#### [TASK GOAL]
Each line from the first line of the entries through the line holding "--i-reference-reads ref-seqs.qza \" is to be restated word for word; nothing else, and no picture, belongs in the answer.

#### [SUPPLIED RECORDS]
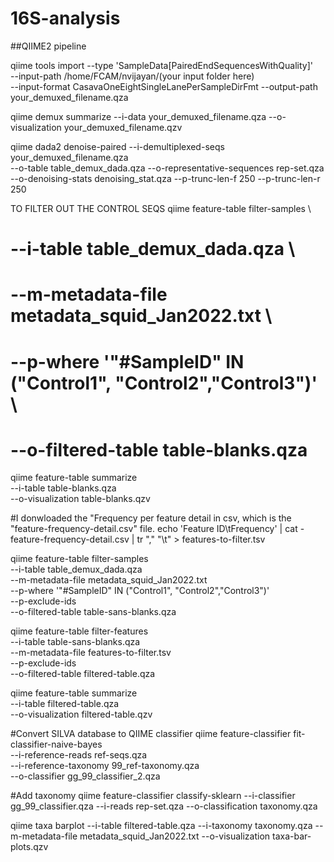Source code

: # 16S-analysis
##QIIME2 pipeline


qiime tools import --type 'SampleData[PairedEndSequencesWithQuality]' \
 --input-path /home/FCAM/nvijayan/(your input folder here) \
 --input-format CasavaOneEightSingleLanePerSampleDirFmt --output-path your_demuxed_filename.qza

qiime demux summarize --i-data your_demuxed_filename.qza --o-visualization your_demuxed_filename.qzv

qiime dada2 denoise-paired --i-demultiplexed-seqs your_demuxed_filename.qza  \
--o-table table_demux_dada.qza --o-representative-sequences rep-set.qza \
--o-denoising-stats denoising_stat.qza --p-trunc-len-f 250 --p-trunc-len-r 250

TO FILTER OUT THE CONTROL SEQS
qiime feature-table filter-samples \
#  --i-table table_demux_dada.qza \
# --m-metadata-file metadata_squid_Jan2022.txt \
#  --p-where '"#SampleID" IN ("Control1", "Control2","Control3")' \
#  --o-filtered-table table-blanks.qza

qiime feature-table summarize \
  --i-table table-blanks.qza \
  --o-visualization table-blanks.qzv

#I donwloaded the "Frequency per feature detail in csv, which is the "feature-frequency-detail.csv" file.
echo 'Feature ID\tFrequency' | cat - feature-frequency-detail.csv | tr "," "\\t" > features-to-filter.tsv

qiime feature-table filter-samples \
  --i-table table_demux_dada.qza \
  --m-metadata-file metadata_squid_Jan2022.txt \
  --p-where '"#SampleID" IN ("Control1", "Control2","Control3")' \
  --p-exclude-ids \
  --o-filtered-table table-sans-blanks.qza

qiime feature-table filter-features \
  --i-table table-sans-blanks.qza \
  --m-metadata-file features-to-filter.tsv \
  --p-exclude-ids \
  --o-filtered-table filtered-table.qza
  
  qiime feature-table summarize \
  --i-table filtered-table.qza \
  --o-visualization filtered-table.qzv
  
#Convert SILVA database to QIIME classifier
qiime feature-classifier fit-classifier-naive-bayes \
--i-reference-reads ref-seqs.qza \
--i-reference-taxonomy 99_ref-taxonomy.qza \
--o-classifier gg_99_classifier_2.qza

#Add taxonomy
qiime feature-classifier classify-sklearn --i-classifier gg_99_classifier.qza --i-reads rep-set.qza --o-classification taxonomy.qza 

qiime taxa barplot --i-table filtered-table.qza --i-taxonomy taxonomy.qza --m-metadata-file metadata_squid_Jan2022.txt  --o-visualization taxa-bar-plots.qzv
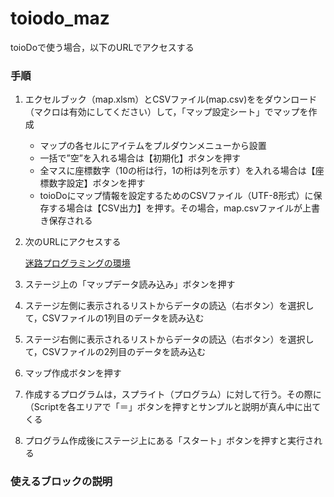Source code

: # toiodo_maz

toioDoで使う場合，以下のURLでアクセスする

### 手順
1. エクセルブック（map.xlsm）とCSVファイル(map.csv)ををダウンロード（マクロは有効にしてください）して，「マップ設定シート」でマップを作成
   * マップの各セルにアイテムをプルダウンメニューから設置
   * 一括で”空”を入れる場合は【初期化】ボタンを押す
   * 全マスに座標数字（10の桁は行，1の桁は列を示す）を入れる場合は【座標数字設定】ボタンを押す
   * toioDoにマップ情報を設定するためのCSVファイル（UTF-8形式）に保存する場合は【CSV出力】を押す。その場合，map.csvファイルが上書き保存される
   
1. 次のURLにアクセスする

   [迷路プログラミングの環境](https://toio.github.io/toio-visual-programming/beta/?project=https://github.com/oomori-kun/toiodo_maz/blob/main/toiodo_maz.sb3)
   
1. ステージ上の「マップデータ読み込み」ボタンを押す
2. ステージ左側に表示されるリストからデータの読込（右ボタン）を選択して，CSVファイルの1列目のデータを読み込む
3. ステージ右側に表示されるリストからデータの読込（右ボタン）を選択して，CSVファイルの2列目のデータを読み込む
4. マップ作成ボタンを押す
5. 作成するプログラムは，スプライト（プログラム）に対して行う。その際に（Scriptを各エリアで「＝」ボタンを押すとサンプルと説明が真ん中に出てくる
6. プログラム作成後にステージ上にある「スタート」ボタンを押すと実行される

### 使えるブロックの説明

#### [OUTPUT FOR THIS EXERCISE]
Source code

: # 16S-analysis
##QIIME2 pipeline


qiime tools import --type 'SampleData[PairedEndSequencesWithQuality]' \
 --input-path /home/FCAM/nvijayan/(your input folder here) \
 --input-format CasavaOneEightSingleLanePerSampleDirFmt --output-path your_demuxed_filename.qza

qiime demux summarize --i-data your_demuxed_filename.qza --o-visualization your_demuxed_filename.qzv

qiime dada2 denoise-paired --i-demultiplexed-seqs your_demuxed_filename.qza  \
--o-table table_demux_dada.qza --o-representative-sequences rep-set.qza \
--o-denoising-stats denoising_stat.qza --p-trunc-len-f 250 --p-trunc-len-r 250

TO FILTER OUT THE CONTROL SEQS
qiime feature-table filter-samples \
#  --i-table table_demux_dada.qza \
# --m-metadata-file metadata_squid_Jan2022.txt \
#  --p-where '"#SampleID" IN ("Control1", "Control2","Control3")' \
#  --o-filtered-table table-blanks.qza

qiime feature-table summarize \
  --i-table table-blanks.qza \
  --o-visualization table-blanks.qzv

#I donwloaded the "Frequency per feature detail in csv, which is the "feature-frequency-detail.csv" file.
echo 'Feature ID\tFrequency' | cat - feature-frequency-detail.csv | tr "," "\\t" > features-to-filter.tsv

qiime feature-table filter-samples \
  --i-table table_demux_dada.qza \
  --m-metadata-file metadata_squid_Jan2022.txt \
  --p-where '"#SampleID" IN ("Control1", "Control2","Control3")' \
  --p-exclude-ids \
  --o-filtered-table table-sans-blanks.qza

qiime feature-table filter-features \
  --i-table table-sans-blanks.qza \
  --m-metadata-file features-to-filter.tsv \
  --p-exclude-ids \
  --o-filtered-table filtered-table.qza
  
  qiime feature-table summarize \
  --i-table filtered-table.qza \
  --o-visualization filtered-table.qzv
  
#Convert SILVA database to QIIME classifier
qiime feature-classifier fit-classifier-naive-bayes \
--i-reference-reads ref-seqs.qza \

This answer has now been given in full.